▶ The problem: Could you give the listing again exactly, without its pictures?

▶ Material supplied:
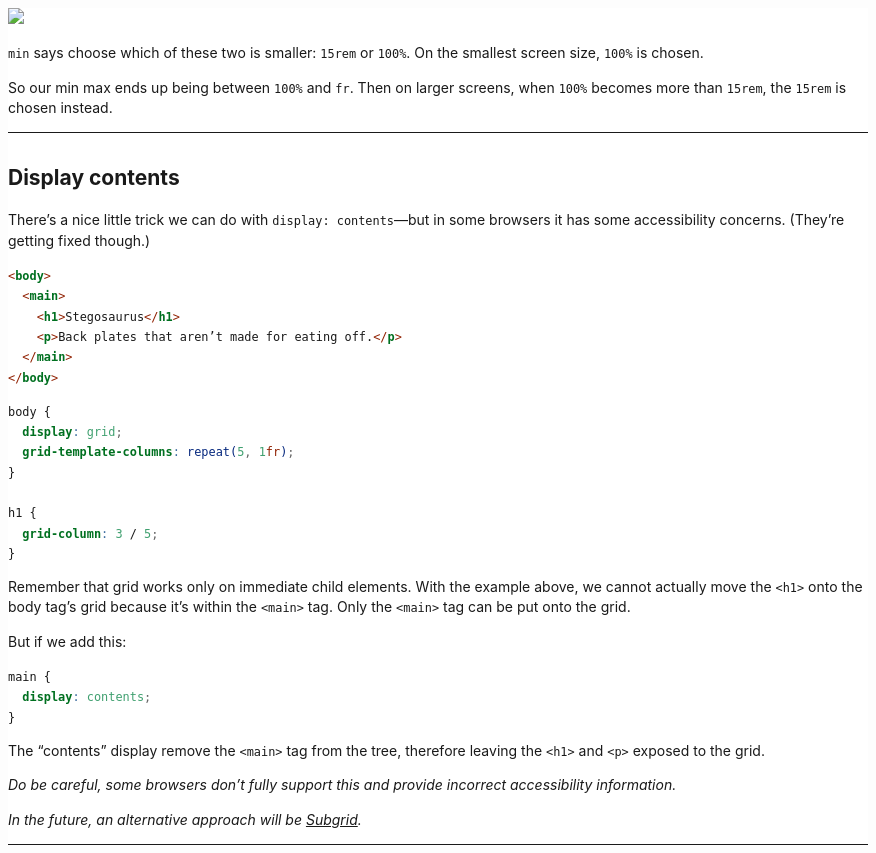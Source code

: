 ![](intrinsic.png)

`min` says choose which of these two is smaller: `15rem` or `100%`. On the smallest screen size, `100%` is chosen.

So our min max ends up being between `100%` and `fr`. Then on larger screens, when `100%` becomes more than `15rem`, the `15rem` is chosen instead.

---

## Display contents

There’s a nice little trick we can do with `display: contents`—but in some browsers it has some accessibility concerns. (They’re getting fixed though.)

```html
<body>
  <main>
    <h1>Stegosaurus</h1>
    <p>Back plates that aren’t made for eating off.</p>
  </main>
</body>
```

```css
body {
  display: grid;
  grid-template-columns: repeat(5, 1fr);
}

h1 {
  grid-column: 3 / 5;
}
```

Remember that grid works only on immediate child elements. With the example above, we cannot actually move the `<h1>` onto the body tag’s grid because it’s within the `<main>` tag. Only the `<main>` tag can be put onto the grid.

But if we add this:

```css
main {
  display: contents;
}
```

The “contents” display remove the `<main>` tag from the tree, therefore leaving the `<h1>` and `<p>` exposed to the grid.

*Do be careful, some browsers don’t fully support this and provide incorrect accessibility information.*

*In the future, an alternative approach will be [Subgrid](https://developer.mozilla.org/en-US/docs/Web/CSS/CSS_Grid_Layout/Subgrid).*

---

▶ Expected output:
Source code

: ![](intrinsic.png)

`min` says choose which of these two is smaller: `15rem` or `100%`. On the smallest screen size, `100%` is chosen.

So our min max ends up being between `100%` and `fr`. Then on larger screens, when `100%` becomes more than `15rem`, the `15rem` is chosen instead.

---

## Display contents

There’s a nice little trick we can do with `display: contents`—but in some browsers it has some accessibility concerns. (They’re getting fixed though.)

```html
<body>
  <main>
    <h1>Stegosaurus</h1>
    <p>Back plates that aren’t made for eating off.</p>
  </main>
</body>
```

```css
body {
  display: grid;
  grid-template-columns: repeat(5, 1fr);
}

h1 {
  grid-column: 3 / 5;
}
```

Remember that grid works only on immediate child elements. With the example above, we cannot actually move the `<h1>` onto the body tag’s grid because it’s within the `<main>` tag. Only the `<main>` tag can be put onto the grid.

But if we add this:

```css
main {
  display: contents;
}
```

The “contents” display remove the `<main>` tag from the tree, therefore leaving the `<h1>` and `<p>` exposed to the grid.

*Do be careful, some browsers don’t fully support this and provide incorrect accessibility information.*

*In the future, an alternative approach will be [Subgrid](https://developer.mozilla.org/en-US/docs/Web/CSS/CSS_Grid_Layout/Subgrid).*

---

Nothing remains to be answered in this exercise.